### RAW DATA

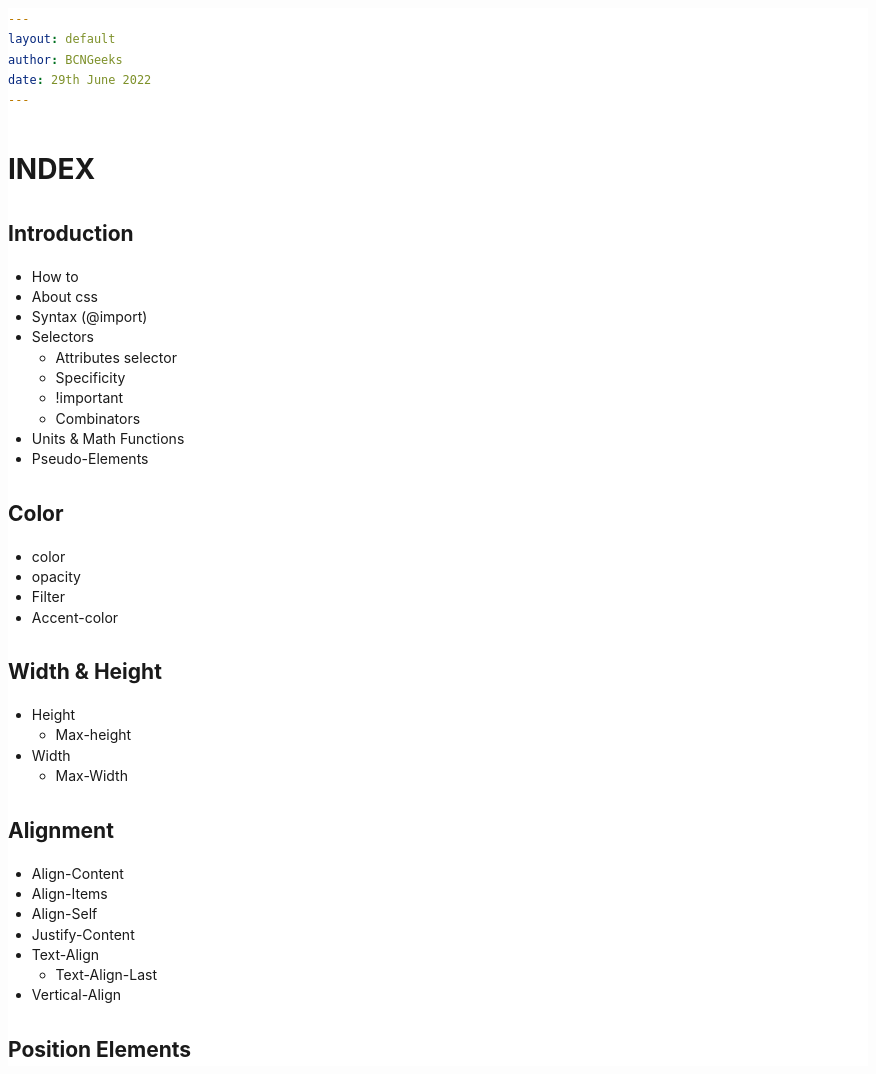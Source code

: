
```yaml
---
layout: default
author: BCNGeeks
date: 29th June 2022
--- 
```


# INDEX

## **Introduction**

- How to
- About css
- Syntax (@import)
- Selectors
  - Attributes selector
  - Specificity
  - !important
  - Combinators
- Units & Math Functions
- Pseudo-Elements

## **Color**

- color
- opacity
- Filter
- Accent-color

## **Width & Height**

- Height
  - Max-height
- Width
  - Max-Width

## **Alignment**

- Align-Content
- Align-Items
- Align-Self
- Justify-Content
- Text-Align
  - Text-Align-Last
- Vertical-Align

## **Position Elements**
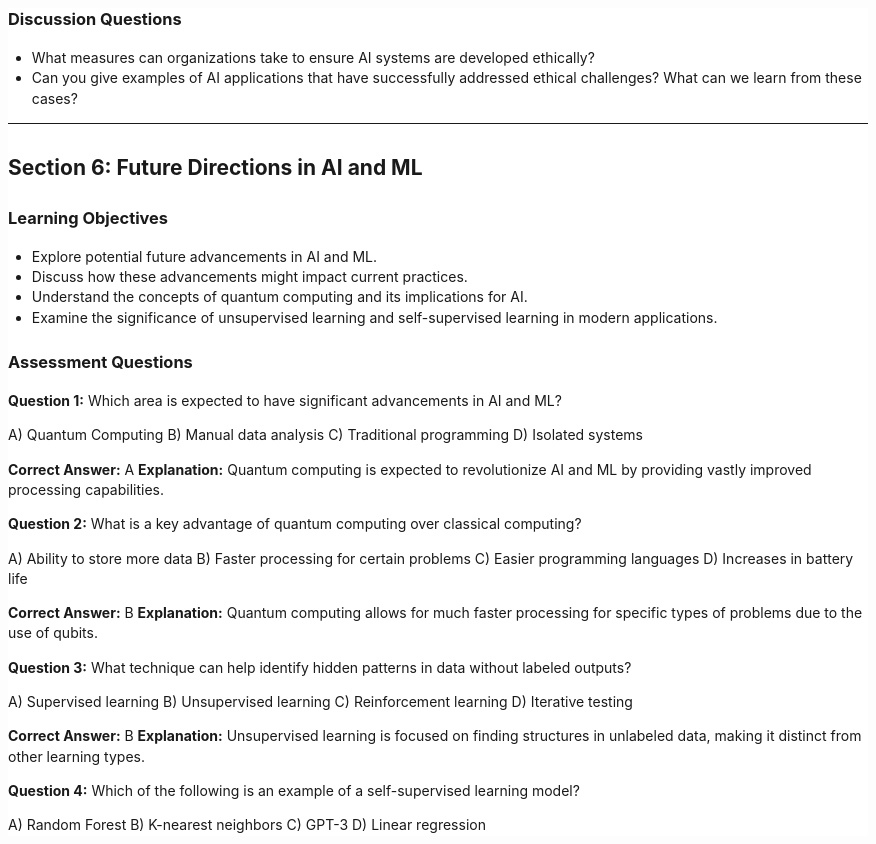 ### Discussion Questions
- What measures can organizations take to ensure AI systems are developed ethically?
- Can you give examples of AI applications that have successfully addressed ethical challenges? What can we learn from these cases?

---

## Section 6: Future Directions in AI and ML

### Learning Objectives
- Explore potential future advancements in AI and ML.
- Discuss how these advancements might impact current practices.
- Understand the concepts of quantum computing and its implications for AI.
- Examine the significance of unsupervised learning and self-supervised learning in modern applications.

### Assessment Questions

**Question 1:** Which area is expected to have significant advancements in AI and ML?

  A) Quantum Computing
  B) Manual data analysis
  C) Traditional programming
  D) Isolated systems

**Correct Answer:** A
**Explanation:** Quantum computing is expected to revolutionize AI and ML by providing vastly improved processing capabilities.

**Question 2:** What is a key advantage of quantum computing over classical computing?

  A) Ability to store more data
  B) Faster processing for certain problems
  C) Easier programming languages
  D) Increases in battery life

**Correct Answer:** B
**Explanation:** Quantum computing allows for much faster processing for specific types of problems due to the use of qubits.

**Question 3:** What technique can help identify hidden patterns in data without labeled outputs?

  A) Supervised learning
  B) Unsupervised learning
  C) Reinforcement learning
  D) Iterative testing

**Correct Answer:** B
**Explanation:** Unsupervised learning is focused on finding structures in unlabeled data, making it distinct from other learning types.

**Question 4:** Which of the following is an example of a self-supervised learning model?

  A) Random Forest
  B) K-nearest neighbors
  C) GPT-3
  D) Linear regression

######
### RAW DATA

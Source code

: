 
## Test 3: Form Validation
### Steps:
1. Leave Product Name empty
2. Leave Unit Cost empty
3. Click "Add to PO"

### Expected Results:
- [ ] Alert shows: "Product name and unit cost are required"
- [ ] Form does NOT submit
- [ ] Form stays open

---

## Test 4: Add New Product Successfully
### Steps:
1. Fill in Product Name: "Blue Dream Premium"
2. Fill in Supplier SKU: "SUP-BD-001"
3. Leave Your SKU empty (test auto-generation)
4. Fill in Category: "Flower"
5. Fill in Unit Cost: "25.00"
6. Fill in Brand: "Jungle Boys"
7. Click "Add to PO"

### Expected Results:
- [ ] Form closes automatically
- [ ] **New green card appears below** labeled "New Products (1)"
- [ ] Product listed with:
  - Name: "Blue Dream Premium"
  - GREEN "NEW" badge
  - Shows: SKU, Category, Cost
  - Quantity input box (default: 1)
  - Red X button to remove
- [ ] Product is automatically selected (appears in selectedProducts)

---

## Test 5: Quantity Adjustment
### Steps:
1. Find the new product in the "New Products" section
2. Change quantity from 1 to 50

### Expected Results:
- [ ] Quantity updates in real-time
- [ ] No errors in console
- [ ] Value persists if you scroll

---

######

TASK TO COMPLETE —
Within the data above, the span starting at the line containing "- [ ] Form stays open" and ending at the line containing "- Red X button to remove" is to be retyped exactly, with no other lines.

REPLY —
- [ ] Form stays open

---

## Test 4: Add New Product Successfully
### Steps:
1. Fill in Product Name: "Blue Dream Premium"
2. Fill in Supplier SKU: "SUP-BD-001"
3. Leave Your SKU empty (test auto-generation)
4. Fill in Category: "Flower"
5. Fill in Unit Cost: "25.00"
6. Fill in Brand: "Jungle Boys"
7. Click "Add to PO"

### Expected Results:
- [ ] Form closes automatically
- [ ] **New green card appears below** labeled "New Products (1)"
- [ ] Product listed with:
  - Name: "Blue Dream Premium"
  - GREEN "NEW" badge
  - Shows: SKU, Category, Cost
  - Quantity input box (default: 1)
  - Red X button to remove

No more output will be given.